Monday, 19 January 2026

Last Horse on the Left: When uncomfortable questions are needed but it's difficult to ask them

Some of you who know me beyond My Little Pony will know that last year, to my enormous surprise, I found myself immersed in what I discovered were the deeply abusive production conditions of a fifty-year-old horror film. I'd never watched The Last House on the Left (1972) until then, never even wanted to watch it – but I saw a thread, pulled it, and ended up down a rabbit hole. Mixed metaphor I know, but there is a link with MLP here, so bear with me.

I won't go into great detail, but the bare facts are these: Last House was a low-budget horror feature, the first such film made by Wes Craven. It's often talked about by horror fans in terms of Craven's career or its influence on the rape-revenge genre or whatever. It's much less commonly discussed that one of its stars, Sandra Peabody,¹ was severely psychologically abused by certain co-stars during production. I get the feeling many people who watch the film don't even know about this.
¹ Credited as Sandra Cassel.

And a big reason for this is that people haven't asked questions, at least not enough. The late David Hess kept being invited to conventions even after he'd admitted in Vanity Fair – not some ultra-obscure fanzine – that he'd used coercion and threats to Peabody on a level that today we'd consider horrifying. As far as I can tell, the horror and cinema media didn't really talk about it beyond trivia spots. Craven – then still alive and active – didn't speak out and wasn't publicly challenged about his set management.

This is where My Little Pony fandom comes into the picture. I think we all know by now that back in the earlier days of our community, the phrase "love and tolerate" was too often seen as an absolute – meaning that a small but ethically significant number of the people who were welcomed in should not have been. In fact, should have been told, "No. Get out and stay out." We also know that this took far, far too long to be acknowledged, and that people were hurt as a result. That is to our shame.

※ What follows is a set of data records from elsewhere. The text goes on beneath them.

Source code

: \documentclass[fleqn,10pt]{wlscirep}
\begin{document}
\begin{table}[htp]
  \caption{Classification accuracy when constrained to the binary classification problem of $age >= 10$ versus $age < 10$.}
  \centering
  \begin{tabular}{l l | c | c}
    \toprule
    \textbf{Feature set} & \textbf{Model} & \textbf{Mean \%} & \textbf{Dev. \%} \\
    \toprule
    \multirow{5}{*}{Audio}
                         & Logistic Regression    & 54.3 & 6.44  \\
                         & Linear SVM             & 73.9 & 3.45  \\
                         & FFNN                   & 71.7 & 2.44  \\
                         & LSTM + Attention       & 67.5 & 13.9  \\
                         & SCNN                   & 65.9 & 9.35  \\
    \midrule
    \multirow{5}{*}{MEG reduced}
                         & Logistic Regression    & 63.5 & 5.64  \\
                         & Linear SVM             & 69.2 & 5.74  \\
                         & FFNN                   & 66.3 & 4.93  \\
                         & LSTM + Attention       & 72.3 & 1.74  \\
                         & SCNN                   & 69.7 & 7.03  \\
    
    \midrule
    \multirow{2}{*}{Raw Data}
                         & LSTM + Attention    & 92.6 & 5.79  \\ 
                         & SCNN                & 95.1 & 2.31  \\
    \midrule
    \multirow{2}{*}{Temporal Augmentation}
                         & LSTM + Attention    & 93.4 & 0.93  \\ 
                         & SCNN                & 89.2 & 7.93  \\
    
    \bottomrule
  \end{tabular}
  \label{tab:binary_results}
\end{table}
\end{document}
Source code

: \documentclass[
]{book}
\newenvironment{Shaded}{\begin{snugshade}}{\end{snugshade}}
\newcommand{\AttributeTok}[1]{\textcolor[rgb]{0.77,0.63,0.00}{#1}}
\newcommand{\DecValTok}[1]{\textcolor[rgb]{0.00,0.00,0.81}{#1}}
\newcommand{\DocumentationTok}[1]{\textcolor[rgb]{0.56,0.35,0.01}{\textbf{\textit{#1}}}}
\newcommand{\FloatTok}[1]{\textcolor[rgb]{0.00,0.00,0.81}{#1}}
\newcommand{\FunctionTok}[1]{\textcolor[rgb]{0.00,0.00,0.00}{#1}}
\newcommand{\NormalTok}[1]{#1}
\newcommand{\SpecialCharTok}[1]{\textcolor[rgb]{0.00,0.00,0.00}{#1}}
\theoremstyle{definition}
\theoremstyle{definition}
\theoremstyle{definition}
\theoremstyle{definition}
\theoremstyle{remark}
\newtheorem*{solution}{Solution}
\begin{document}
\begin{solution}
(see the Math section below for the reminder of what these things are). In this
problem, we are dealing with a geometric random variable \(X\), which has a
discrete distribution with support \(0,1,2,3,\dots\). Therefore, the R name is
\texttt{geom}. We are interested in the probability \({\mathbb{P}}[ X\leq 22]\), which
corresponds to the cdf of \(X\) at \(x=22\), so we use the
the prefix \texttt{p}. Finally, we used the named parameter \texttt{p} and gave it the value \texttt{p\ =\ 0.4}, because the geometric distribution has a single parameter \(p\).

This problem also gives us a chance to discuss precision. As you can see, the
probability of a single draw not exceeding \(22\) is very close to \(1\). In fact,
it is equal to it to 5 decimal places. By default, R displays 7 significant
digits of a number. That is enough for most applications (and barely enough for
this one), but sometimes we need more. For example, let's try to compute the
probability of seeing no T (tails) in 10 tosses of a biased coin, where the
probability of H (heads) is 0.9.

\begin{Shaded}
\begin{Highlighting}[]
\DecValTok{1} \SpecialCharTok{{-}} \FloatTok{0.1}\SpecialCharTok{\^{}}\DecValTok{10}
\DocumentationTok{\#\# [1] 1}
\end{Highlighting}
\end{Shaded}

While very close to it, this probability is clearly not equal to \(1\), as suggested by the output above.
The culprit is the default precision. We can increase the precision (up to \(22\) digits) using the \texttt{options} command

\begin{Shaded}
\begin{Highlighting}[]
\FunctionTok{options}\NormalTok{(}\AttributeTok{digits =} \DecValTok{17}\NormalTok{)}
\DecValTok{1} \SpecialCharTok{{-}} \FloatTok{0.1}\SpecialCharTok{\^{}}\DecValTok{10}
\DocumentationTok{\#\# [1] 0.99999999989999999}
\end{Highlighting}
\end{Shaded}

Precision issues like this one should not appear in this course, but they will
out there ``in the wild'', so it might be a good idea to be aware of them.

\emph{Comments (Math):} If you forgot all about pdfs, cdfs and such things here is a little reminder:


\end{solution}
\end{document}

But where can people raise these questions in the mid-2020s? They can do it on a small scale by talking to friends and contacts on Discord servers or whatever, but only a few people see that. The days of mass-usage forums and message boards are over. Social media has been degraded and politicised to the point where it's often useless except for chatting to people who already agree with you. Many websites have either instituted heavy moderation for comments or dropped the ability altogether. And so on.

That leaves large in-person gatherings, which in the MLP world essentially means conventions. But questions at cons are moderated. If someone had attended a horror con's Q&A session in 2008, when the Vanity Fair piece was published, and said they wanted to say, "David Hess, by your own admission you're an abusive shit" then it would likely have been shut down. Similarly, if someone had stood up in a large Pony panel and said, "Look, this guy on the stage has admitted inappropriate contact with minors; why the hell's he here?" the same would likely have applied.

Conventions and similar events are essentially celebratory spaces, and the feeling of "getting away from it all" is important to a large number of attendees, absolutely including me. It's only honest to say that I wouldn't pay to go to a Pony convention where serious/political issues dominated. But asking the questions I mentioned in those specific cases would have been not only reasonable, but at least arguably morally necessary and better respecting of survivors than leaving everything to "lore'n'listicles".

Connoisseurs of fright the big horror media outlets may be, but rocking the boat that contains Wes Craven's beautifully preserved legacy seems to be too scary a prospect. In Pony we don't have such things. Equestria Daily was perhaps that place for a few years, but even EQD has declined very noticeably in reach since the halcyon days of a decade ago. So for more than half a dozen people to see what you ask, you need a mass, in-person space: a convention. We're back where we started.

In a fragmented online culture, almost everywhere has evolved rules against, essentially, making too much of a fuss. We seem to have created – even if with good intentions – an environment where, #MeToo notwithstanding, speaking out about abusers within has become more difficult. That's really not good, especially for a fandom like ours in Pony where we know predators have got in and harmed people because of insufficient scrutiny.

Knowing where to draw the boundary is extremely difficult. I can't say I'd be confident of getting it right, especially as there's an undeniable risk of false or even malicious accusations. But the principle remains: just occasionally we really do need public uncomfortable questions to be, if not loved, then at least tolerated.